→ AIM OF THE EXERCISE: Reproduce every record exactly.

→ RECORDS FOR THIS EXERCISE:
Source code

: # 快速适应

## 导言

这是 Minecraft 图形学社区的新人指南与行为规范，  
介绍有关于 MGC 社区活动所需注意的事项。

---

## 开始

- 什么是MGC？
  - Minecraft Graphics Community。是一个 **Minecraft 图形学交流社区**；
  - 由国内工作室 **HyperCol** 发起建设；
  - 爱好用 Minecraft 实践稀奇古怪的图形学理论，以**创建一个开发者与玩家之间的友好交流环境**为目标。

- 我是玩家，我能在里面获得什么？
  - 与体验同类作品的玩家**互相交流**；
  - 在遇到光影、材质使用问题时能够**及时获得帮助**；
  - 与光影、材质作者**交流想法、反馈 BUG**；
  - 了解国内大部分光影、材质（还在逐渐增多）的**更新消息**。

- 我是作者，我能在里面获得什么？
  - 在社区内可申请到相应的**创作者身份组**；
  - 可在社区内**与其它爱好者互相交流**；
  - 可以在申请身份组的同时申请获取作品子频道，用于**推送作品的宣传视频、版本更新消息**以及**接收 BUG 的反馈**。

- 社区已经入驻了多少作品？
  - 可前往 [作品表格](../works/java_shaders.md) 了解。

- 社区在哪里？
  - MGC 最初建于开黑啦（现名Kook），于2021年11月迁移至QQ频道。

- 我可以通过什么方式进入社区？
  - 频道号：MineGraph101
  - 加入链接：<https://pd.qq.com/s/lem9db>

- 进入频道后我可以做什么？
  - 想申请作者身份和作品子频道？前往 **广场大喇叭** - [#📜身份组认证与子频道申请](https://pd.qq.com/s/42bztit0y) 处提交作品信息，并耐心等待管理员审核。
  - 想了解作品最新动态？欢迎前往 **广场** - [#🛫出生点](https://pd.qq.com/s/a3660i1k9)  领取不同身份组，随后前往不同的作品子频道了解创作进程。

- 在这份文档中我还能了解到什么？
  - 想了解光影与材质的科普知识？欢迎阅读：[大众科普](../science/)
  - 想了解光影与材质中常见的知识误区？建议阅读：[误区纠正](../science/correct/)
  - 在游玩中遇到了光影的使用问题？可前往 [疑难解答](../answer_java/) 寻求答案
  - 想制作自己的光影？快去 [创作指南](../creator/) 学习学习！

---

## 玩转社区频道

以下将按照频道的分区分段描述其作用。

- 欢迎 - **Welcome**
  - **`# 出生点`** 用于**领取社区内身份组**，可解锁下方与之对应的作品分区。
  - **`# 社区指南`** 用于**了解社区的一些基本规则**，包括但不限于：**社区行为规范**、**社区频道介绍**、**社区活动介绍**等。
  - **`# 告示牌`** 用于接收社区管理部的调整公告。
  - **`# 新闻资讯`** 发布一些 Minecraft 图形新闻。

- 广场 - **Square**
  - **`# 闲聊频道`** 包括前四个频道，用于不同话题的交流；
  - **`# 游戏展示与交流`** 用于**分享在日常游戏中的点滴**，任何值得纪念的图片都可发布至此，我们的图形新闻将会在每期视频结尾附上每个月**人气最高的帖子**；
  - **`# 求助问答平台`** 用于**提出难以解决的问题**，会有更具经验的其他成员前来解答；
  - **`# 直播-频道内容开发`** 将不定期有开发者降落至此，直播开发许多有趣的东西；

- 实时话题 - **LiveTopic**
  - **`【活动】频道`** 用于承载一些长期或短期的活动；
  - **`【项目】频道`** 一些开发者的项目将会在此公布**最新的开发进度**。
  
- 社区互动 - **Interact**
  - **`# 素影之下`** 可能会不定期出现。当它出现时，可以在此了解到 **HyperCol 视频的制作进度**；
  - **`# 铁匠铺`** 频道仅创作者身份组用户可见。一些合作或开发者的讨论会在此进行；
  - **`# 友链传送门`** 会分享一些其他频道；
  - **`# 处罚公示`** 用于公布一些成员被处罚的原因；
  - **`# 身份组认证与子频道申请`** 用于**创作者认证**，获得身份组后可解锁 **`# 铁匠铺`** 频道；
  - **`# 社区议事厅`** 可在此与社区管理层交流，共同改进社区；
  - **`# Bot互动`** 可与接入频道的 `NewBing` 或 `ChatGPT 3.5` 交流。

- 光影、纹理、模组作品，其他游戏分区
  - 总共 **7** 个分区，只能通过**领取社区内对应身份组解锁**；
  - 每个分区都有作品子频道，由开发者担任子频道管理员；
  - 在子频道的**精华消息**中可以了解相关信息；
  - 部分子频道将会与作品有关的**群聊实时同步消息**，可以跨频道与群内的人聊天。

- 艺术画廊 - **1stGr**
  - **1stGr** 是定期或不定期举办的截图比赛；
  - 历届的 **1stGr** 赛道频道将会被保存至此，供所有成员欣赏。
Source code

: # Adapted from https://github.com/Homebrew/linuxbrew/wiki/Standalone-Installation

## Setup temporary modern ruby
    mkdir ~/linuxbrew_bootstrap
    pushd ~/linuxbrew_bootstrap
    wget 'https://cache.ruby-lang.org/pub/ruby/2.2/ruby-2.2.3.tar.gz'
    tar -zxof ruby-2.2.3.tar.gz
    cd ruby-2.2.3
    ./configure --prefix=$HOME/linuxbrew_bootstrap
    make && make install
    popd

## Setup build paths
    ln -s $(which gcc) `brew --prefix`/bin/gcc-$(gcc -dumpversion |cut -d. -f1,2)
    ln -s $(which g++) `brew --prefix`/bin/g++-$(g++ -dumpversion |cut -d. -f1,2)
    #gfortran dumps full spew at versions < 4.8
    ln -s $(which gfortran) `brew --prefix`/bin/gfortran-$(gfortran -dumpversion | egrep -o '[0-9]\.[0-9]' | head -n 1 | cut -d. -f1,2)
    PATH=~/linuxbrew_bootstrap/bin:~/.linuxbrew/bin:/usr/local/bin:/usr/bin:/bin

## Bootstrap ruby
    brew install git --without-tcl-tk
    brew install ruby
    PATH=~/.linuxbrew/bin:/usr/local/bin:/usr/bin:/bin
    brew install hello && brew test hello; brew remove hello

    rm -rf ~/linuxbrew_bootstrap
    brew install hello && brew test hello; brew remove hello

→ ANSWER AREA:
Source code

: # 快速适应

## 导言

这是 Minecraft 图形学社区的新人指南与行为规范，  
介绍有关于 MGC 社区活动所需注意的事项。

---

## 开始

- 什么是MGC？
  - Minecraft Graphics Community。是一个 **Minecraft 图形学交流社区**；
  - 由国内工作室 **HyperCol** 发起建设；
  - 爱好用 Minecraft 实践稀奇古怪的图形学理论，以**创建一个开发者与玩家之间的友好交流环境**为目标。

- 我是玩家，我能在里面获得什么？
  - 与体验同类作品的玩家**互相交流**；
  - 在遇到光影、材质使用问题时能够**及时获得帮助**；
  - 与光影、材质作者**交流想法、反馈 BUG**；
  - 了解国内大部分光影、材质（还在逐渐增多）的**更新消息**。

- 我是作者，我能在里面获得什么？
  - 在社区内可申请到相应的**创作者身份组**；
  - 可在社区内**与其它爱好者互相交流**；
  - 可以在申请身份组的同时申请获取作品子频道，用于**推送作品的宣传视频、版本更新消息**以及**接收 BUG 的反馈**。

- 社区已经入驻了多少作品？
  - 可前往 [作品表格](../works/java_shaders.md) 了解。

- 社区在哪里？
  - MGC 最初建于开黑啦（现名Kook），于2021年11月迁移至QQ频道。

- 我可以通过什么方式进入社区？
  - 频道号：MineGraph101
  - 加入链接：<https://pd.qq.com/s/lem9db>

- 进入频道后我可以做什么？
  - 想申请作者身份和作品子频道？前往 **广场大喇叭** - [#📜身份组认证与子频道申请](https://pd.qq.com/s/42bztit0y) 处提交作品信息，并耐心等待管理员审核。
  - 想了解作品最新动态？欢迎前往 **广场** - [#🛫出生点](https://pd.qq.com/s/a3660i1k9)  领取不同身份组，随后前往不同的作品子频道了解创作进程。

- 在这份文档中我还能了解到什么？
  - 想了解光影与材质的科普知识？欢迎阅读：[大众科普](../science/)
  - 想了解光影与材质中常见的知识误区？建议阅读：[误区纠正](../science/correct/)
  - 在游玩中遇到了光影的使用问题？可前往 [疑难解答](../answer_java/) 寻求答案
  - 想制作自己的光影？快去 [创作指南](../creator/) 学习学习！

---

## 玩转社区频道

以下将按照频道的分区分段描述其作用。

- 欢迎 - **Welcome**
  - **`# 出生点`** 用于**领取社区内身份组**，可解锁下方与之对应的作品分区。
  - **`# 社区指南`** 用于**了解社区的一些基本规则**，包括但不限于：**社区行为规范**、**社区频道介绍**、**社区活动介绍**等。
  - **`# 告示牌`** 用于接收社区管理部的调整公告。
  - **`# 新闻资讯`** 发布一些 Minecraft 图形新闻。

- 广场 - **Square**
  - **`# 闲聊频道`** 包括前四个频道，用于不同话题的交流；
  - **`# 游戏展示与交流`** 用于**分享在日常游戏中的点滴**，任何值得纪念的图片都可发布至此，我们的图形新闻将会在每期视频结尾附上每个月**人气最高的帖子**；
  - **`# 求助问答平台`** 用于**提出难以解决的问题**，会有更具经验的其他成员前来解答；
  - **`# 直播-频道内容开发`** 将不定期有开发者降落至此，直播开发许多有趣的东西；

- 实时话题 - **LiveTopic**
  - **`【活动】频道`** 用于承载一些长期或短期的活动；
  - **`【项目】频道`** 一些开发者的项目将会在此公布**最新的开发进度**。
  
- 社区互动 - **Interact**
  - **`# 素影之下`** 可能会不定期出现。当它出现时，可以在此了解到 **HyperCol 视频的制作进度**；
  - **`# 铁匠铺`** 频道仅创作者身份组用户可见。一些合作或开发者的讨论会在此进行；
  - **`# 友链传送门`** 会分享一些其他频道；
  - **`# 处罚公示`** 用于公布一些成员被处罚的原因；
  - **`# 身份组认证与子频道申请`** 用于**创作者认证**，获得身份组后可解锁 **`# 铁匠铺`** 频道；
  - **`# 社区议事厅`** 可在此与社区管理层交流，共同改进社区；
  - **`# Bot互动`** 可与接入频道的 `NewBing` 或 `ChatGPT 3.5` 交流。

- 光影、纹理、模组作品，其他游戏分区
  - 总共 **7** 个分区，只能通过**领取社区内对应身份组解锁**；
  - 每个分区都有作品子频道，由开发者担任子频道管理员；
  - 在子频道的**精华消息**中可以了解相关信息；
  - 部分子频道将会与作品有关的**群聊实时同步消息**，可以跨频道与群内的人聊天。

- 艺术画廊 - **1stGr**
  - **1stGr** 是定期或不定期举办的截图比赛；
  - 历届的 **1stGr** 赛道频道将会被保存至此，供所有成员欣赏。
Source code

: # Adapted from https://github.com/Homebrew/linuxbrew/wiki/Standalone-Installation

## Setup temporary modern ruby
    mkdir ~/linuxbrew_bootstrap
    pushd ~/linuxbrew_bootstrap
    wget 'https://cache.ruby-lang.org/pub/ruby/2.2/ruby-2.2.3.tar.gz'
    tar -zxof ruby-2.2.3.tar.gz
    cd ruby-2.2.3
    ./configure --prefix=$HOME/linuxbrew_bootstrap
    make && make install
    popd

## Setup build paths
    ln -s $(which gcc) `brew --prefix`/bin/gcc-$(gcc -dumpversion |cut -d. -f1,2)
    ln -s $(which g++) `brew --prefix`/bin/g++-$(g++ -dumpversion |cut -d. -f1,2)
    #gfortran dumps full spew at versions < 4.8
    ln -s $(which gfortran) `brew --prefix`/bin/gfortran-$(gfortran -dumpversion | egrep -o '[0-9]\.[0-9]' | head -n 1 | cut -d. -f1,2)
    PATH=~/linuxbrew_bootstrap/bin:~/.linuxbrew/bin:/usr/local/bin:/usr/bin:/bin

## Bootstrap ruby
    brew install git --without-tcl-tk
    brew install ruby
    PATH=~/.linuxbrew/bin:/usr/local/bin:/usr/bin:/bin
    brew install hello && brew test hello; brew remove hello

    rm -rf ~/linuxbrew_bootstrap
    brew install hello && brew test hello; brew remove hello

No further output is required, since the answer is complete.